Some common causes if muscle strain or weakness that can lead to the development include:
- a congenital condition, which occurs during development in the womb and is present from birth
- damage from an injury or surgery
- strenuous exercise or lifting heavy weights
- chronic coughing or chronic obstructive pulmonary disorder (COPD)
- pregnancy, especially having multiple pregnancies
- constipation, which causes you to strain when having a bowel movement
- being overweight or having obesity
Risk Factors for the Development of Hernias
- being born prematurely or having a low birth weight
- being older
- chronic cough (likely due to the repetitive increase in abdominal pressure)
- cystic fibrosis
- chronic constipation
- being overweight or having obesity
- smoking, which leads to the weakening of connective tissue
- a personal or family history of hernias
Diagnosis of Hernias
In order for hernias to be diagnosed, the doctor will perform a thorough physical examination. He may feel for a bulge in the abdominal or groin area that gets bigger when you cough, stand or strain. He may also ask questions including when the bulge was noticed? Other symptoms present or if something in particular may have led to its development. Your lifestyle may also be reviewed including your occupation if you lift weights professionally or on a recreational basis.
Types of Hernias
Inguinal hernias are the most common type and occurs when the intestines push through a weakened area or tear in the abdominal wall, often via the inguinal canal. The inguinal canal is found in the groin for men, it is the area where the spermatic cord passes from the abdomen to the scrotum. The cord connects to the testicles. In women, the inguinal canal features a ligament ( called the round ligament) that help hold the uterus in its proper place. The inguinal hernias are more common in men due to the testicles descending through the inguinal canal shortly after birth. This is supposed to close almost completely behind them. Sometimes, the canal is unable to close correctly, leaving a weakened section.
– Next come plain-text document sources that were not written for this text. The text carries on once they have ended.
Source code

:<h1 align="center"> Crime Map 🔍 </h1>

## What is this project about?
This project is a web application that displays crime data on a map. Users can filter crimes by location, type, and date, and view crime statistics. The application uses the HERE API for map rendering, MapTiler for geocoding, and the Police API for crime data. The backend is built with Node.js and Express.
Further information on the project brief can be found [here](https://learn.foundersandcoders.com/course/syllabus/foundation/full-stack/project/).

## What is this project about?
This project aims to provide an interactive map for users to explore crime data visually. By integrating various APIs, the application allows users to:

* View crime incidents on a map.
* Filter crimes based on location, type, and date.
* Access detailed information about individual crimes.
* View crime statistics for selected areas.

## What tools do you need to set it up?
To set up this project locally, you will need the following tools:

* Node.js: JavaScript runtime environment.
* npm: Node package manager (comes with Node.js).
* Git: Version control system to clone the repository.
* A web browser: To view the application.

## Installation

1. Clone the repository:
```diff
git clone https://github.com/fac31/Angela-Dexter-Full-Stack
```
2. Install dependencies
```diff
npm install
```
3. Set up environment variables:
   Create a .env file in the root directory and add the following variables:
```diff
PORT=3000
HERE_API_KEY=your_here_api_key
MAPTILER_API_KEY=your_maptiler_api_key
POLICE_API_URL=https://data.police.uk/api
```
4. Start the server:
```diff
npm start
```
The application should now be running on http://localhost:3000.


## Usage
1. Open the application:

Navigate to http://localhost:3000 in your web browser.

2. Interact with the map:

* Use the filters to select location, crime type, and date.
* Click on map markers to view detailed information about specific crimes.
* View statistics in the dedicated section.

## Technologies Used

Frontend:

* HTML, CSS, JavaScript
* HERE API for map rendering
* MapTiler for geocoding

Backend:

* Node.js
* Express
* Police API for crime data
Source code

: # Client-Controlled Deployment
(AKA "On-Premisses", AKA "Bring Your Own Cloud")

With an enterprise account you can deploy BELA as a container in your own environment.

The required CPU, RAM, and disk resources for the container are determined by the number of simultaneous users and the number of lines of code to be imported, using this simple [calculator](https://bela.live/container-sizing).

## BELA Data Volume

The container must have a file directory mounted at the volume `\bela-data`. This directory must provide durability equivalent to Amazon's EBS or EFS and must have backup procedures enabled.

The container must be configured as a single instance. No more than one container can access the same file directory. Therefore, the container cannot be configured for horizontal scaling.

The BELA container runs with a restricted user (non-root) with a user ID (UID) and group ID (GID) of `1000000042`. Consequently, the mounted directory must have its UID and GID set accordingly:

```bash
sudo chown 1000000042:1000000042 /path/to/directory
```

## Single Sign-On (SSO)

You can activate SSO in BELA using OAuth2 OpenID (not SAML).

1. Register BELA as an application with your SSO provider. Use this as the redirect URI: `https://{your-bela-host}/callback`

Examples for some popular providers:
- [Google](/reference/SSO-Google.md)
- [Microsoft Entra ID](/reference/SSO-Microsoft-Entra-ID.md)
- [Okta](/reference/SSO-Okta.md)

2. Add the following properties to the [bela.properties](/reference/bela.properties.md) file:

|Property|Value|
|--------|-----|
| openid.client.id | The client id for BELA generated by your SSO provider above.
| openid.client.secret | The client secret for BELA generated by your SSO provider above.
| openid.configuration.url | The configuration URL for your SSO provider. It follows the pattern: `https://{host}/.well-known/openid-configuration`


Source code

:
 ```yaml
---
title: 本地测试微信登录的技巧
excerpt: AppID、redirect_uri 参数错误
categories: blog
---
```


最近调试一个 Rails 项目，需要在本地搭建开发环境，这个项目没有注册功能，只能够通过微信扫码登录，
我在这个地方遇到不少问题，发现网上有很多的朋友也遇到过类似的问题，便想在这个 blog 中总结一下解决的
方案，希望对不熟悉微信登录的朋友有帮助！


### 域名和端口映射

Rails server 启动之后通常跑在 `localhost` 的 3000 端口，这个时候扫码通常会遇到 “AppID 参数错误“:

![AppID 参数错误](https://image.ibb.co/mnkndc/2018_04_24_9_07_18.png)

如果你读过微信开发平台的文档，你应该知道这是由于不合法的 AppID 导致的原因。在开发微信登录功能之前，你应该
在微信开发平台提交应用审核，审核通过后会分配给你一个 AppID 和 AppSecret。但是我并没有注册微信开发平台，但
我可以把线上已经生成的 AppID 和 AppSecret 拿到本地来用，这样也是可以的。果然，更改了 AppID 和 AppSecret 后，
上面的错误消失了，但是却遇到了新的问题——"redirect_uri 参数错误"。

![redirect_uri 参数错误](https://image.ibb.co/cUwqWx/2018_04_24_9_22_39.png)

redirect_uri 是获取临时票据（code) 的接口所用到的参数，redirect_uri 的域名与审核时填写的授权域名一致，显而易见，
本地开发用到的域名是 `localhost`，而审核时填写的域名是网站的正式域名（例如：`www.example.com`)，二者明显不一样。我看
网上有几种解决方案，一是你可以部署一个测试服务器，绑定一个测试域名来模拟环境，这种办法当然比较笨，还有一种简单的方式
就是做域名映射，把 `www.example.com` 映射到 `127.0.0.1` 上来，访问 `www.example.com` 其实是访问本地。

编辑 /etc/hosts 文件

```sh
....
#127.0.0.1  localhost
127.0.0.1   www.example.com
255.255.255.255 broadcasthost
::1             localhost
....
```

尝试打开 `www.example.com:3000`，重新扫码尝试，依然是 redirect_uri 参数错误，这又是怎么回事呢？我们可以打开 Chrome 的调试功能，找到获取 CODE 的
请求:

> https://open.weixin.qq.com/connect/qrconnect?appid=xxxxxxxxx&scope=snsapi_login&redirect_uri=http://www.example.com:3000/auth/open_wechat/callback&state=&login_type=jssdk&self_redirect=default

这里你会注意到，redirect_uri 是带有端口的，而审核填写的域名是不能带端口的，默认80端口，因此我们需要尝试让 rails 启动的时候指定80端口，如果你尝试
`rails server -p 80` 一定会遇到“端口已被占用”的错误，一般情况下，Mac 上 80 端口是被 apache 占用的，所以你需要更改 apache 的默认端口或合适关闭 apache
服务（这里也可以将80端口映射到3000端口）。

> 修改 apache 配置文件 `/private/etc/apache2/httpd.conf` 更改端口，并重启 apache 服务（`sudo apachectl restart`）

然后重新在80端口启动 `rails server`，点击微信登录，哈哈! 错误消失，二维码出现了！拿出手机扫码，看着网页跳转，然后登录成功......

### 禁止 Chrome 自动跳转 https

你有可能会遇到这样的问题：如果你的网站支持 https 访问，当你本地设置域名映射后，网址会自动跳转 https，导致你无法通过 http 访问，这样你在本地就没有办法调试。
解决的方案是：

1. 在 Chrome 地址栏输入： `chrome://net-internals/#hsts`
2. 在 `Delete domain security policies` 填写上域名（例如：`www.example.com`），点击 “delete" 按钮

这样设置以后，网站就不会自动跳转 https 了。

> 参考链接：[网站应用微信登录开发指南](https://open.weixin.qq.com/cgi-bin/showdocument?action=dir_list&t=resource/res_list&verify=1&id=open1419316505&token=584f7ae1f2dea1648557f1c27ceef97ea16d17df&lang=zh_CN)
The hiatal hernia happens when there is a section of your stomach that protrudes up through the diaphragm and into the chest cavity. The diaphragmatic muscle helps you breathe by contracting and drawing air into the lungs. It functions also to separate the organs of the abdomen from that of the chest. This kind of hernia is more common in patients over 50 years old. If it happens to a child, it is usually congenital in nature. This almost always causes a gastroesophageal reflux, wherein the stomach contents leak backward into the esophagus, resulting in a burning sensation.
The umbilical type affects children and babies. An umbilical hernia happens when the intestines bulge through the abdominal wall near the area of the belly button. The bulge may be seen in or near the belly button of the child, especially when they cry. This type of hernia is the only type that may go away on its own as the abdominal wall gets stronger when the child grows. This usually occurs by the time the child is one to two years old. If the condition has not gone away by five years of age, surgery is done to correct it.
Adults can also have the condition due to repeated strain on the abdomen because of obesity, fluid in the abdomen (ascites), or pregnancy.
This type of hernia happens when the tissue bulges via an opening in the muscles of your stomach. You may notice the ventral hernia gets smaller when you are lying down. While a ventral hernia can be there since birth, it is more commonly gotten at some period in your life. Common reasons include: obesity, pregnancy and strenuous activity. It may also occur at the site of a surgical incision. Known as an incisional hernia, it results from surgical scarring or weakness of the abdominal muscles at the site of incision.